Between 1739 and 1741 he must also have travelled to Venice, where he was Joseph Wagner’s student and where he learned the art of engraving. It must be emphasised that although Zocchi is primarily known in the modern age as a draughtsman and view painter, he was in his own time pre-eminently a figure painter, even in his architectural and landscape works. Proof of this lies in Gabburri's own words, when he mentions how Zocchi would pass from landscape painting “after having painted figures in oil, and architecture a fresco and in tempera”.
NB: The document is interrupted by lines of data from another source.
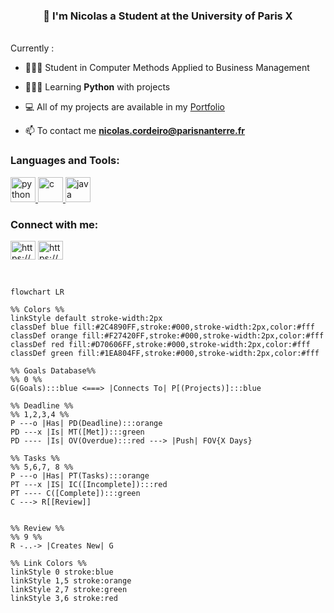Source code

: <h3 align="center">👋 I'm Nicolas a Student at the University of Paris X </h3>
<br>
Currently :
<br>

- 🧑🏻‍🎓 Student in Computer Methods Applied to Business Management

- 👨🏻‍💻 Learning **Python** with projects

- 💻 All of my projects are available in my [Portfolio](https://nicolas-cordeiro.webflow.io/)

- 📫 To contact me **nicolas.cordeiro@parisnanterre.fr**

<h3 align="left">Languages and Tools:</h3>
<p align="left"> <a href="https://www.python.org" target="_blank" rel="noreferrer"> <img src="https://cdn.jsdelivr.net/gh/devicons/devicon/icons/python/python-original.svg" alt="python" width="40" height="40"/> <a href="https://www.cprogramming.com/" target="_blank" rel="noreferrer"> <img src="https://cdn.jsdelivr.net/gh/devicons/devicon/icons/c/c-original.svg" alt="c" width="40" height="40"/> </a> <a href="https://www.java.com" target="_blank" rel="noreferrer"> <img src="https://cdn.jsdelivr.net/gh/devicons/devicon/icons/java/java-original.svg" alt="java" width="40" height="40"/></a> </p>

<h3 align="left">Connect with me:</h3>
<p align="left">
<a href="https://www.linkedin.com/in/cordeiro-nicolas/" target="blank"><img align="center" src="https://raw.githubusercontent.com/rahuldkjain/github-profile-readme-generator/master/src/images/icons/Social/linked-in-alt.svg" alt="https://www.linkedin.com/in/cordeiro-nicolas/" height="30" width="40" /></a>
<a href="https://nicolas-cordeiro.webflow.io/" target="blank"><img align="center" src="https://cdn.discordapp.com/attachments/1065431686973751357/1065610509627437087/qr_code.png" alt="https://nicolas-cordeiro.webflow.io/" height="30" width="40" /></a>
</p>
<br>

```mermaid
flowchart LR

%% Colors %%
linkStyle default stroke-width:2px
classDef blue fill:#2C4890FF,stroke:#000,stroke-width:2px,color:#fff
classDef orange fill:#F27420FF,stroke:#000,stroke-width:2px,color:#fff
classDef red fill:#D70606FF,stroke:#000,stroke-width:2px,color:#fff
classDef green fill:#1EA804FF,stroke:#000,stroke-width:2px,color:#fff

%% Goals Database%%
%% 0 %%
G(Goals):::blue <===> |Connects To| P[(Projects)]:::blue

%% Deadline %%
%% 1,2,3,4 %%
P ---o |Has| PD(Deadline):::orange
PD ---x |Is| MT([Met]):::green
PD ---- |Is| OV(Overdue):::red ---> |Push| FOV{X Days}

%% Tasks %%
%% 5,6,7, 8 %%
P ---o |Has| PT(Tasks):::orange
PT ---x |IS| IC([Incomplete]):::red
PT ---- C([Complete]):::green
C ---> R[[Review]]


%% Review %%
%% 9 %%
R -..-> |Creates New| G

%% Link Colors %%
linkStyle 0 stroke:blue
linkStyle 1,5 stroke:orange
linkStyle 2,7 stroke:green
linkStyle 3,6 stroke:red

```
In the early 1740s, Zocchi was the guest of the Marchese Gerini, “employed in painting in oils various views of the city of Florence, inserting in them an infinite number of well-placed and perfectly drawn figures in the style of the celebrated Canaletto, though perhaps even softer than those in their colours”. From 1750 onward, Zocchi worked with the Galleria dei lavori di pietre dure, where he was actually salaried as the official engraver to the workshop from 1754 until his death, supplying drawings and models, mostly for the workshop's principal commissioner, the Emperor Francis Stephen of Habsburg Lorraine.

Drawings by Zocchi are very rare. In the present attractive sheet, which is representative for the mythological scenes for which Zocchi was most famous during his own lifetime, the artist has depicted the moment when the sun god Apollo entrusts his infant son Asclepius (later god of healing) to the wise centaur Chiron. The old centaur had undertaken the education of Achilles, Actaeon, Jason and Patroclus (among other heroes), and taught Asclepius the arts of healing and medicine. The child’s mother Coronis lies in the background, pierced by an arrow, punished by Apollo for her wanting to marry a mortal. The crow that informed Apollo of this news is seen flying away at the top right – its colour had been changed from white to black by the sun god as punishment for bringing him this information.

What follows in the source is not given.